++++ Source information

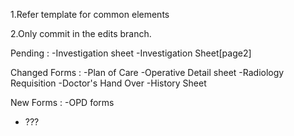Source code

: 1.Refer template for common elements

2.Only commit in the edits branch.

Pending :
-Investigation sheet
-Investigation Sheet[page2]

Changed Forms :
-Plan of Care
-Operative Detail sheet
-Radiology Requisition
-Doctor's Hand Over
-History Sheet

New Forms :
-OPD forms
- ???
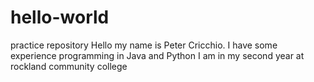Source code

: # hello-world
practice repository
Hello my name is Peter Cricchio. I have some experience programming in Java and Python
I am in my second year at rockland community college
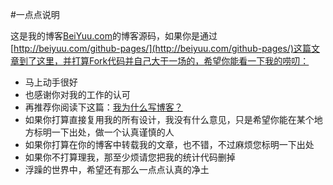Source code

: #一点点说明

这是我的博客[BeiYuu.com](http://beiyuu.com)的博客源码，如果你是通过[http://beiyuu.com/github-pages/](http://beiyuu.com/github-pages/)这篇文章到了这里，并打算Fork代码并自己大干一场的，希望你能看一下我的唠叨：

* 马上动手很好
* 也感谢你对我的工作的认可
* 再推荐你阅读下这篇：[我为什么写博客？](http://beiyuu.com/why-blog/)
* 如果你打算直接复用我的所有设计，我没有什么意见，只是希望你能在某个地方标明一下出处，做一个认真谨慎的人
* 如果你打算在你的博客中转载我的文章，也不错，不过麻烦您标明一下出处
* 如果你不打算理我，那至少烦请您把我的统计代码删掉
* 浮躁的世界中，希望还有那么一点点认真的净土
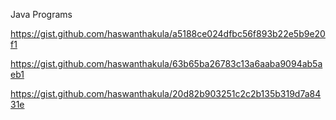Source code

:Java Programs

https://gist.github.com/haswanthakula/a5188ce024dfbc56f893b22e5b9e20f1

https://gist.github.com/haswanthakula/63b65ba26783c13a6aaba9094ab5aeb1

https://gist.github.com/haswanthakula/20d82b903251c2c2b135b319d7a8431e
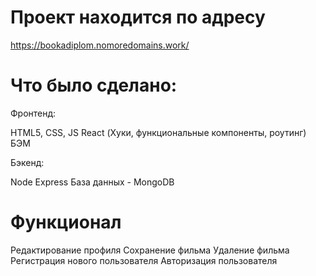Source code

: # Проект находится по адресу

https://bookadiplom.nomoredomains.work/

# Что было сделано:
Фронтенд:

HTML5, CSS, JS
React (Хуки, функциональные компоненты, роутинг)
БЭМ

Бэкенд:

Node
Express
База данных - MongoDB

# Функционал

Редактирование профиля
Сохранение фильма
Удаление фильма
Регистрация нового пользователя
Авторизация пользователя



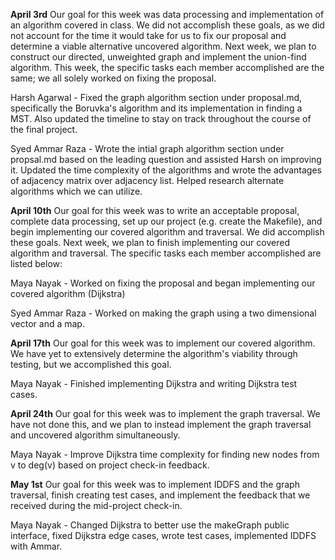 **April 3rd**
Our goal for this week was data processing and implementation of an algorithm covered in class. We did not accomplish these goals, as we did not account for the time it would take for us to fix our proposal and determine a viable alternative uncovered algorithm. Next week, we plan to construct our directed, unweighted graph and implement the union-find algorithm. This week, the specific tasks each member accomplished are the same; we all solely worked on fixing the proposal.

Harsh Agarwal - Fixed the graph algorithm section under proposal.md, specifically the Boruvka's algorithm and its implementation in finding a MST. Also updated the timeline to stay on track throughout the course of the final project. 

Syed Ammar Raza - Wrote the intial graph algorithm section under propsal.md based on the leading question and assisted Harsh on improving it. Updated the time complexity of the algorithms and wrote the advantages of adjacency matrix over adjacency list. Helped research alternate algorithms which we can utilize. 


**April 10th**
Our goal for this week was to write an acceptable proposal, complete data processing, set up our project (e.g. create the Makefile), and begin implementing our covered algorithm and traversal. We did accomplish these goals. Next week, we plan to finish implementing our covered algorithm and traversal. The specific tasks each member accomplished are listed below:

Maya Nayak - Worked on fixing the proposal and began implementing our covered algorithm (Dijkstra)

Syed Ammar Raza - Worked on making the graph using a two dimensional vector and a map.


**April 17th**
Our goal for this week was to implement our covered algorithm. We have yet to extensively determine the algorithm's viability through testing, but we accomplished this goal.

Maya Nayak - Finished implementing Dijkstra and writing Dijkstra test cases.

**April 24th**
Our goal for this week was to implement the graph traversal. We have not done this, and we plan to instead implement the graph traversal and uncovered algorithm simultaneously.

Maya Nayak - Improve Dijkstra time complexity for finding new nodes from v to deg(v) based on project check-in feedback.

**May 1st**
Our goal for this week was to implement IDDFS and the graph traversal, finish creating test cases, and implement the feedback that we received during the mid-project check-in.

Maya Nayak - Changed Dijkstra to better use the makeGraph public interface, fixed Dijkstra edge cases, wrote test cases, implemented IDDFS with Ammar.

++++++++

Exercise requirements: Each record above must be returned exactly as written, with its pictures omitted.

Expected output:
Source code

: 1.Refer template for common elements

2.Only commit in the edits branch.

Pending :
-Investigation sheet
-Investigation Sheet[page2]

Changed Forms :
-Plan of Care
-Operative Detail sheet
-Radiology Requisition
-Doctor's Hand Over
-History Sheet

New Forms :
-OPD forms
- ???
Source code

: # hello-world
practice repository
Hello my name is Peter Cricchio. I have some experience programming in Java and Python
I am in my second year at rockland community college
Source code

: #一点点说明

这是我的博客[BeiYuu.com](http://beiyuu.com)的博客源码，如果你是通过[http://beiyuu.com/github-pages/](http://beiyuu.com/github-pages/)这篇文章到了这里，并打算Fork代码并自己大干一场的，希望你能看一下我的唠叨：

* 马上动手很好
* 也感谢你对我的工作的认可
* 再推荐你阅读下这篇：[我为什么写博客？](http://beiyuu.com/why-blog/)
* 如果你打算直接复用我的所有设计，我没有什么意见，只是希望你能在某个地方标明一下出处，做一个认真谨慎的人
* 如果你打算在你的博客中转载我的文章，也不错，不过麻烦您标明一下出处
* 如果你不打算理我，那至少烦请您把我的统计代码删掉
* 浮躁的世界中，希望还有那么一点点认真的净土
Source code

:Java Programs

https://gist.github.com/haswanthakula/a5188ce024dfbc56f893b22e5b9e20f1

https://gist.github.com/haswanthakula/63b65ba26783c13a6aaba9094ab5aeb1

https://gist.github.com/haswanthakula/20d82b903251c2c2b135b319d7a8431e
Source code

: # Проект находится по адресу

https://bookadiplom.nomoredomains.work/

# Что было сделано:
Фронтенд:

HTML5, CSS, JS
React (Хуки, функциональные компоненты, роутинг)
БЭМ

Бэкенд:

Node
Express
База данных - MongoDB

# Функционал

Редактирование профиля
Сохранение фильма
Удаление фильма
Регистрация нового пользователя
Авторизация пользователя



 **April 3rd**
Our goal for this week was data processing and implementation of an algorithm covered in class. We did not accomplish these goals, as we did not account for the time it would take for us to fix our proposal and determine a viable alternative uncovered algorithm. Next week, we plan to construct our directed, unweighted graph and implement the union-find algorithm. This week, the specific tasks each member accomplished are the same; we all solely worked on fixing the proposal.

Harsh Agarwal - Fixed the graph algorithm section under proposal.md, specifically the Boruvka's algorithm and its implementation in finding a MST. Also updated the timeline to stay on track throughout the course of the final project. 

Syed Ammar Raza - Wrote the intial graph algorithm section under propsal.md based on the leading question and assisted Harsh on improving it. Updated the time complexity of the algorithms and wrote the advantages of adjacency matrix over adjacency list. Helped research alternate algorithms which we can utilize. 


**April 10th**
Our goal for this week was to write an acceptable proposal, complete data processing, set up our project (e.g. create the Makefile), and begin implementing our covered algorithm and traversal. We did accomplish these goals. Next week, we plan to finish implementing our covered algorithm and traversal. The specific tasks each member accomplished are listed below:

Maya Nayak - Worked on fixing the proposal and began implementing our covered algorithm (Dijkstra)

Syed Ammar Raza - Worked on making the graph using a two dimensional vector and a map.


**April 17th**
Our goal for this week was to implement our covered algorithm. We have yet to extensively determine the algorithm's viability through testing, but we accomplished this goal.

Maya Nayak - Finished implementing Dijkstra and writing Dijkstra test cases.

**April 24th**
Our goal for this week was to implement the graph traversal. We have not done this, and we plan to instead implement the graph traversal and uncovered algorithm simultaneously.

Maya Nayak - Improve Dijkstra time complexity for finding new nodes from v to deg(v) based on project check-in feedback.

**May 1st**
Our goal for this week was to implement IDDFS and the graph traversal, finish creating test cases, and implement the feedback that we received during the mid-project check-in.

Maya Nayak - Changed Dijkstra to better use the makeGraph public interface, fixed Dijkstra edge cases, wrote test cases, implemented IDDFS with Ammar.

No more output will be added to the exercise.